Third Base: Damek Tomscha

For the second year in a row, our third baseman will be someone from the Philadelphia Phillies’ minor league system. Tomscha was a fiftieth-round pick (seriously!), declined to sign, and was drafted twice more before finally turning pro after being taken in the 17th round. In Dan Szymborski’s latest ZiPS projections for the Phils, Tomscha’s top comp was the immortal Brennan King.

Tomscha is already 27, but he’s done nothing but hit pretty much everywhere he’s gone. His wRC+ numbers between 2014 and 2018 at every level where he’s spent more than 100 plate appearances go like this: 126, 127, 131, 152, 123, 125. (His foray into Triple-A was less encouraging, good for a 60 wRC+ in 93 plate appearances.)

Now, to be fair, Tomscha has only ever shown power like that at Double-A Reading, a level somewhat legendary for inflating power numbers and turning players like Dylan Cozens and Darin Ruf into reincarnations of Babe Ruth. That said, Tomscha has been a good hitter even when he’s not hitting for power, even in the low minors, and has long shown off defensive skills as well.

And he’s a pretty good contact hitter too, with the 17.2% strikeout rate he posted in a small sample at Triple-A this year being the worst of his career.

So what is the package? A big, strong right-handed contact hitter, who doesn’t strike out much and might have some power potential. That’ll work for us at third base.

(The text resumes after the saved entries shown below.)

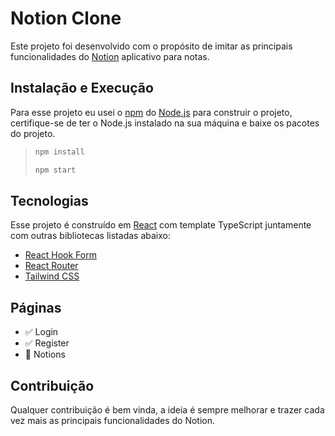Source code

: # Notion Clone

Este projeto foi desenvolvido com o propósito de imitar as principais funcionalidades do [Notion](https://www.notion.so/product) aplicativo para notas.

## Instalação e Execução

Para esse projeto eu usei o [npm](https://www.npmjs.com/) do [Node.js](https://nodejs.org/en/) para construir o projeto,
certifique-se de ter o Node.js instalado na sua máquina e baixe os pacotes do projeto.

>```bash
>npm install
>
>npm start
>```

## Tecnologias

Esse projeto é construído em [React](https://pt-br.reactjs.org/) com template TypeScript juntamente com outras bibliotecas listadas abaixo:

- [React Hook Form](https://react-hook-form.com/)
- [React Router](https://reactrouter.com/en/main)
- [Tailwind CSS](https://tailwindcss.com/) 

## Páginas

- ✅ Login
- ✅ Register
- 🔲 Notions

## Contribuição

Qualquer contribuição é bem vinda, a ideia é sempre melhorar e trazer cada vez mais as principais funcionalidades do Notion.

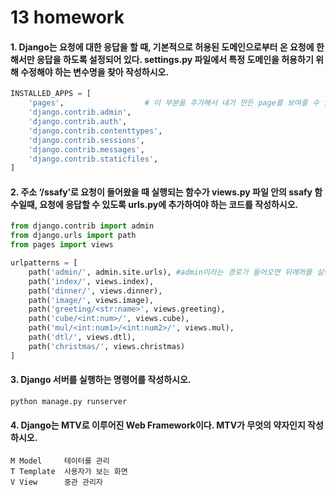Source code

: # 13 homework

#### 1. Django는 요청에 대한 응답을 할 때, 기본적으로 허용된 도메인으로부터 온 요청에 한해서만 응답을 하도록 설정되어 있다. settings.py 파일에서 특정 도메인을 허용하기 위해 수정해야 하는 변수명을 찾아 작성하시오.

```python
INSTALLED_APPS = [
    'pages',                  # 이 부분을 추가해서 내가 만든 page를 보여줄 수 있게 한다.
    'django.contrib.admin',
    'django.contrib.auth',
    'django.contrib.contenttypes',
    'django.contrib.sessions',
    'django.contrib.messages',
    'django.contrib.staticfiles',
]
```
#### 2. 주소 ‘/ssafy’로 요청이 들어왔을 때 실행되는 함수가 views.py 파일 안의 ssafy 함수일때, 요청에 응답할 수 있도록 urls.py에 추가하여야 하는 코드를 작성하시오.
```python
from django.contrib import admin
from django.urls import path
from pages import views

urlpatterns = [
    path('admin/', admin.site.urls), #admin이라는 경로가 들어오면 뒤에꺼를 실행해라
    path('index/', views.index),
    path('dinner/', views.dinner),
    path('image/', views.image),
    path('greeting/<str:name>', views.greeting),
    path('cube/<int:num>/', views.cube),
    path('mul/<int:num1>/<int:num2>/', views.mul),
    path('dtl/', views.dtl),
    path('christmas/', views.christmas)
]
```


#### 3. Django 서버를 실행하는 명령어를 작성하시오.
`python manage.py runserver`



#### 4. Django는 MTV로 이루어진 Web Framework이다. MTV가 무엇의 약자인지 작성하시오.
```
M Model		테이터를 관리
T Template	사용자가 보는 화면
V View		중관 관리자
```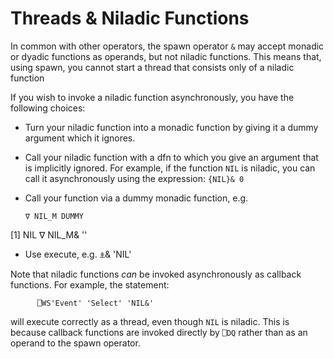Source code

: # Threads & Niladic Functions

In common with other operators, the spawn operator `&` may accept monadic or dyadic functions as operands, but not niladic functions. This means that, using spawn, you cannot start a thread that consists only of a niladic function

If you wish to invoke a niladic function asynchronously, you have the following choices:

- Turn your niladic function into a monadic function by giving it a dummy argument which it ignores.
- Call your niladic function with a dfn to which you give an argument that is implicitly ignored. For example, if the function `NIL` is niladic, you can call it asynchronously using the expression: `{NIL}& 0`
- Call your function via a dummy monadic function, e.g.
            
      ∇ NIL_M DUMMY
[1]      NIL
      ∇
      NIL_M& ''
           
- Use execute, e.g.      ⍎& 'NIL'

Note that niladic functions *can* be invoked asynchronously as callback functions. For example, the statement:
```apl
      ⎕WS'Event' 'Select' 'NIL&'
```

will execute correctly as a thread, even though `NIL` is niladic. This is because callback functions are invoked directly by `⎕DQ` rather than as an operand to the spawn operator.
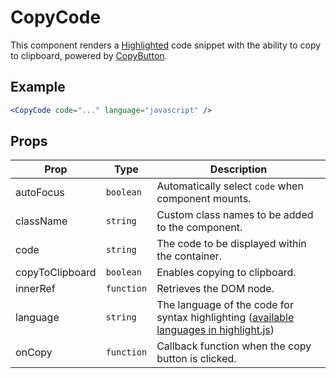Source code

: # CopyCode

This component renders a [Highlighted](../Highlight) code snippet with the ability to copy to clipboard, powered by [CopyButton](../CopyButton).

## Example

```jsx
<CopyCode code="..." language="javascript" />
```

## Props

| Prop            | Type       | Description                                                                                                                                                     |
| --------------- | ---------- | --------------------------------------------------------------------------------------------------------------------------------------------------------------- |
| autoFocus       | `boolean`  | Automatically select `code` when component mounts.                                                                                                              |
| className       | `string`   | Custom class names to be added to the component.                                                                                                                |
| code            | `string`   | The code to be displayed within the container.                                                                                                                  |
| copyToClipboard | `boolean`  | Enables copying to clipboard.                                                                                                                                   |
| innerRef        | `function` | Retrieves the DOM node.                                                                                                                                         |
| language        | `string`   | The language of the code for syntax highlighting ([available languages in highlight.js](https://github.com/highlightjs/highlight.js/tree/master/src/languages)) |
| onCopy          | `function` | Callback function when the copy button is clicked.                                                                                                              |
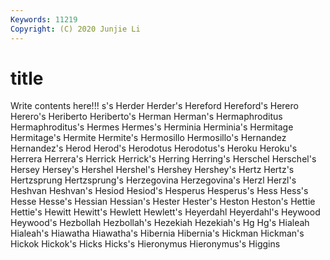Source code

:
 ```yaml
---
Keywords: 11219
Copyright: (C) 2020 Junjie Li
---
```


# title

Write contents here!!!
s's
Herder 
Herder's 
Hereford 
Hereford's 
Herero 
Herero's 
Heriberto 
Heriberto's 
Herman 
Herman's
Hermaphroditus 
Hermaphroditus's 
Hermes 
Hermes's 
Herminia 
Herminia's 
Hermitage 
Hermitage's 
Hermite 
Hermite's
Hermosillo 
Hermosillo's 
Hernandez 
Hernandez's 
Herod 
Herod's 
Herodotus 
Herodotus's 
Heroku 
Heroku's
Herrera 
Herrera's 
Herrick 
Herrick's 
Herring 
Herring's 
Herschel 
Herschel's 
Hersey 
Hersey's
Hershel 
Hershel's 
Hershey 
Hershey's 
Hertz 
Hertz's 
Hertzsprung 
Hertzsprung's 
Herzegovina 
Herzegovina's
Herzl 
Herzl's 
Heshvan 
Heshvan's 
Hesiod 
Hesiod's 
Hesperus 
Hesperus's 
Hess 
Hess's
Hesse 
Hesse's 
Hessian 
Hessian's 
Hester 
Hester's 
Heston 
Heston's 
Hettie 
Hettie's
Hewitt 
Hewitt's 
Hewlett 
Hewlett's 
Heyerdahl 
Heyerdahl's 
Heywood 
Heywood's 
Hezbollah 
Hezbollah's
Hezekiah 
Hezekiah's 
Hg 
Hg's 
Hialeah 
Hialeah's 
Hiawatha 
Hiawatha's 
Hibernia 
Hibernia's
Hickman 
Hickman's 
Hickok 
Hickok's 
Hicks 
Hicks's 
Hieronymus 
Hieronymus's 
Higgins 
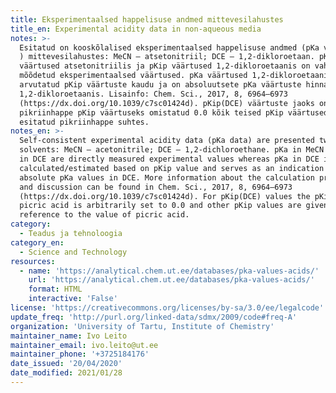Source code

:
 ```yaml
---
title: Eksperimentaalsed happelisuse andmed mittevesilahustes
title_en: Experimental acidity data in non-aqueous media
notes: >-
  Esitatud on kooskõlalised eksperimentaalsed happelisuse andmed (pKa väärtused
  ) mittevesilahustes: MeCN – atsetonitriil; DCE – 1,2-dikloroetaan. pKa
  väärtused atsetonitriilis ja pKip väärtused 1,2-dikloroetaanis on vahetult
  mõõdetud eksperimentaalsed väärtused. pKa väärtused 1,2-dikloroetaanis on
  arvutatud pKip väärtuste kaudu ja on absoluutsete pKa väärtuste hinnanguteks
  1,2-dikloroetaanis. Lisainfo: Chem. Sci., 2017, 8, 6964–6973
  (https://dx.doi.org/10.1039/c7sc01424d). pKip(DCE) väärtuste jaoks on
  pikriinhappe pKip väärtuseks omistatud 0.0 kõik teised pKip väärtused on
  esitatud pikriinhappe suhtes.
notes_en: >-
  Self-consistent experimental acidity data (pKa data) are presented two organic
  solvents: MeCN – acetonitrile; DCE – 1,2-dichloroethane. pKa in MeCN and pKip 
  in DCE are directly measured experimental values whereas pKa in DCE is
  calculated/estimated based on pKip value and serves as an indication of the
  absolute pKa values in DCE. More information about the calculation procedures
  and discussion can be found in Chem. Sci., 2017, 8, 6964–6973
  (https://dx.doi.org/10.1039/c7sc01424d). For pKip(DCE) values the pKip of
  picric acid is arbitrarily set to 0.0 and other pKip values are given in
  reference to the value of picric acid.
category: 
  - Teadus ja tehnoloogia
category_en: 
  - Science and Technology
resources:
  - name: 'https://analytical.chem.ut.ee/databases/pka-values-acids/'
    url: 'https://analytical.chem.ut.ee/databases/pka-values-acids/'
    format: HTML
    interactive: 'False'
license: 'https://creativecommons.org/licenses/by-sa/3.0/ee/legalcode'
update_freq: 'http://purl.org/linked-data/sdmx/2009/code#freq-A'
organization: 'University of Tartu, Institute of Chemistry'
maintainer_name: Ivo Leito
maintainer_email: ivo.leito@ut.ee
maintainer_phone: '+3725184176'
date_issued: '20/04/2020'
date_modified: 2021/01/28
---
```

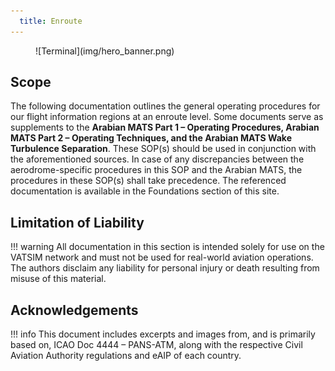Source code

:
```yaml
---
  title: Enroute
---
```

<figure markdown>
![Terminal](img/hero_banner.png)
</figure>

## Scope
The following documentation outlines the general operating procedures for our flight information regions at an enroute level. Some documents serve as supplements to the **Arabian MATS Part 1 – Operating Procedures, Arabian MATS Part 2 – Operating Techniques, and the Arabian MATS Wake Turbulence Separation**. These SOP(s) should be used in conjunction with the aforementioned sources. In case of any discrepancies between the aerodrome-specific procedures in this SOP and the Arabian MATS, the procedures in these SOP(s) shall take precedence. The referenced documentation is available in the Foundations section of this site.

## Limitation of Liability
!!! warning
    All documentation in this section is intended solely for use on the VATSIM network and must not be used for real-world aviation operations. The authors disclaim any liability for personal injury or death resulting from misuse of this material.

## Acknowledgements
!!! info
    This document includes excerpts and images from, and is primarily based on, ICAO Doc 4444 – PANS-ATM, along with the respective Civil Aviation Authority regulations and eAIP of each country.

Shortstop: Arismendy Alcantara

Back in the day, Alcantara was a hot commodity as a prospect who flashed power and speed in the Cubs’ minor league system. It didn’t work out, though – in 459 major league plate appearances, the switch-hitter hit 11 homers and stole 14 bases, but struck out at a rate that would make Mark Reynolds blush, on his way to a .189/.235/.315 triple slash and 49 wRC+. A 1.9% walk rate and 35.2% strikeout rate with the Reds in 2017 – good for a 5 wRC+ (!!) – sealed his fate, and he hasn’t played in affiliated baseball since.

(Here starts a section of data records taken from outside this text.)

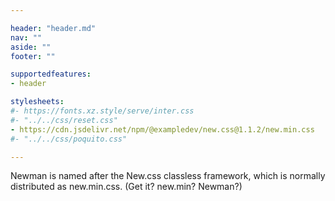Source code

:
 ```yaml
---

header: "header.md"
nav: ""
aside: ""
footer: ""

supportedfeatures: 
- header

stylesheets:
#- https://fonts.xz.style/serve/inter.css 
#- "../../css/reset.css"
- https://cdn.jsdelivr.net/npm/@exampledev/new.css@1.1.2/new.min.css 
#- "../../css/poquito.css"

---
```

Newman is named after the New.css classless framework, which is
normally distributed as new.min.css. (Get it? new.min? Newman?)
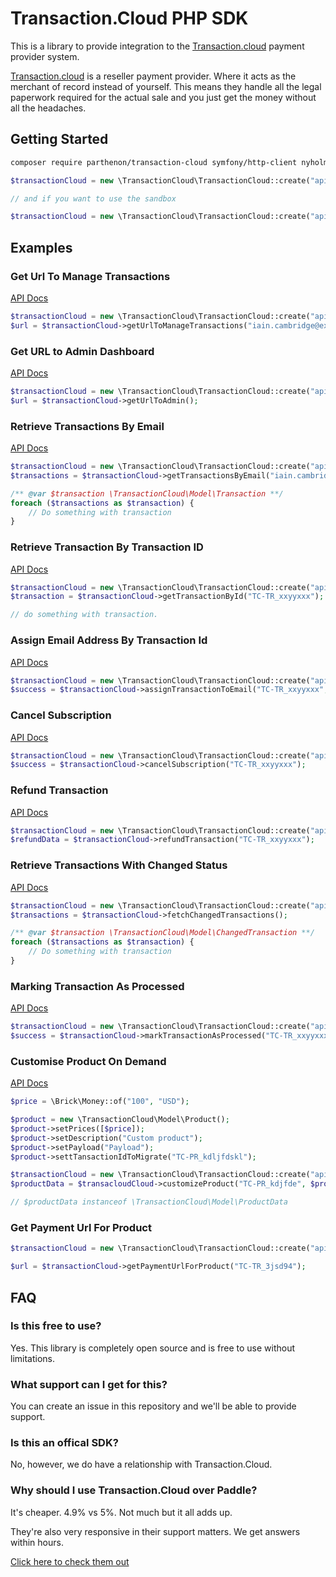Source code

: Transaction.Cloud PHP SDK 
=================

This is a library to provide integration to the [Transaction.cloud](https://hosted.transaction.cloud/ref/6HBUF3G5) payment provider system.

[Transaction.cloud](https://hosted.transaction.cloud/ref/6HBUF3G5) is a reseller payment provider. Where it acts as the merchant of record instead of yourself. This means they handle all the legal paperwork required for the actual sale and you just get the money without all the headaches.

## Getting Started

```sh
composer require parthenon/transaction-cloud symfony/http-client nyholm/psr7
```

```php
$transactionCloud = new \TransactionCloud\TransactionCloud::create("api_key", "api_key_password");

// and if you want to use the sandbox

$transactionCloud = new \TransactionCloud\TransactionCloud::create("api_key", "api_key_password", true);
```

## Examples

### Get Url To Manage Transactions

[API Docs](https://app.transaction.cloud/api-docs/#retrieve-url-to-manage-transactions)

```php 
$transactionCloud = new \TransactionCloud\TransactionCloud::create("api_key", "api_key_password");
$url = $transactionCloud->getUrlToManageTransactions("iain.cambridge@example.org");
```

### Get URL to Admin Dashboard

[API Docs](https://app.transaction.cloud/api-docs/#retrieve-url-of-hosted-admin-app)

```php 
$transactionCloud = new \TransactionCloud\TransactionCloud::create("api_key", "api_key_password");
$url = $transactionCloud->getUrlToAdmin();
```

### Retrieve Transactions By Email

[API Docs](https://app.transaction.cloud/api-docs/#retrieve-transactions-by-email)

```php
$transactionCloud = new \TransactionCloud\TransactionCloud::create("api_key", "api_key_password");
$transactions = $transactionCloud->getTransactionsByEmail("iain.cambridge@example.org");

/** @var $transaction \TransactionCloud\Model\Transaction **/
foreach ($transactions as $transaction) {
    // Do something with transaction
}
```

### Retrieve Transaction By Transaction ID

[API Docs](https://app.transaction.cloud/api-docs/#retrieve-transaction-by-transaction-id)

```php
$transactionCloud = new \TransactionCloud\TransactionCloud::create("api_key", "api_key_password");
$transaction = $transactionCloud->getTransactionById("TC-TR_xxyyxxx");

// do something with transaction.
```

### Assign Email Address By Transaction Id

[API Docs](https://app.transaction.cloud/api-docs/#assign-email-address-by-transaction-id)

```php
$transactionCloud = new \TransactionCloud\TransactionCloud::create("api_key", "api_key_password");
$success = $transactionCloud->assignTransactionToEmail("TC-TR_xxyyxxx", "new.iain@example.org");
```

### Cancel Subscription

[API Docs](https://app.transaction.cloud/api-docs/#cancel-subscription)

```php
$transactionCloud = new \TransactionCloud\TransactionCloud::create("api_key", "api_key_password");
$success = $transactionCloud->cancelSubscription("TC-TR_xxyyxxx");
```

### Refund Transaction


[API Docs](https://app.transaction.cloud/api-docs/#refund-transaction)

```php
$transactionCloud = new \TransactionCloud\TransactionCloud::create("api_key", "api_key_password");
$refundData = $transactionCloud->refundTransaction("TC-TR_xxyyxxx");
```

### Retrieve Transactions With Changed Status

[API Docs](https://app.transaction.cloud/api-docs/#retrieve-transactions-with-changed-status)

```php
$transactionCloud = new \TransactionCloud\TransactionCloud::create("api_key", "api_key_password");
$transactions = $transactionCloud->fetchChangedTransactions();

/** @var $transaction \TransactionCloud\Model\ChangedTransaction **/
foreach ($transactions as $transaction) {
    // Do something with transaction
}
```

### Marking Transaction As Processed

[API Docs](https://app.transaction.cloud/api-docs/#marking-transactions-as-processed)

```php
$transactionCloud = new \TransactionCloud\TransactionCloud::create("api_key", "api_key_password");
$success = $transactionCloud->markTransactionAsProcessed("TC-TR_xxyyxxx");
```

### Customise Product On Demand

[API Docs](https://app.transaction.cloud/api-docs/#customize-product-on-demand)

```php
$price = \Brick\Money::of("100", "USD");

$product = new \TransactionCloud\Model\Product();
$product->setPrices([$price]);
$product->setDescription("Custom product");
$product->setPayload("Payload");
$product->settTansactionIdToMigrate("TC-PR_kdljfdskl");

$transactionCloud = new \TransactionCloud\TransactionCloud::create("api_key", "api_key_password");
$productData = $transacloudCloud->customizeProduct("TC-PR_kdjfde", $product);

// $productData instanceof \TransactionCloud\Model\ProductData
```

### Get Payment Url For Product

```php
$transactionCloud = new \TransactionCloud\TransactionCloud::create("api_key", "api_key_password");

$url = $transactionCloud->getPaymentUrlForProduct("TC-TR_3jsd94");
```

## FAQ

### Is this free to use?

Yes. This library is completely open source and is free to use without limitations.

### What support can I get for this?

You can create an issue in this repository and we'll be able to provide support.

### Is this an offical SDK?

No, however, we do have a relationship with Transaction.Cloud.

### Why should I use Transaction.Cloud over Paddle?

It's cheaper. 4.9% vs 5%. Not much but it all adds up. 

They're also very responsive in their support matters. We get answers within hours.

[Click here to check them out](https://hosted.transaction.cloud/ref/6HBUF3G5)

But something happened in 2018 when Alcantara spent three stints in the Mexican League: he started drawing walks. A lot of walks, especially by Alcantara’s standards. Despite being four years younger than the average player at his level – after all, Alcantara is still just 26 – he walked at a 9.5% rate or better at three different Mexican League stops. To put that in perspective, Alcantara’s 38 walks in 397 plate appearances was more than he’d had at any level since he was a 21-year-old at Double-A in 2013. The result was a .285/.353/.527 line with 18 homers and 15 steals, showing the tantalizing power-speed combination is still in there. But what’s also in there is this defense at shortstop.

Now, it’s entirely possible that Alcantara’s newfound plate discipline is a mirage, or that it won’t translate back to affiliated baseball. That said, the package is intriguing enough, and Alcantara is still young enough, that he may just be a late bloomer. Major league baseball might have given up on him, but we won’t.

Second Base: Jack Mayfield

Unlike Alcantara, here’s a name you might never have heard before. Mayfield, 28, is no one’s idea of a real prospect – he wasn’t even drafted. But during his time in the Astros’ farm system, he seems to have developed one tool that’s hard to fake: power.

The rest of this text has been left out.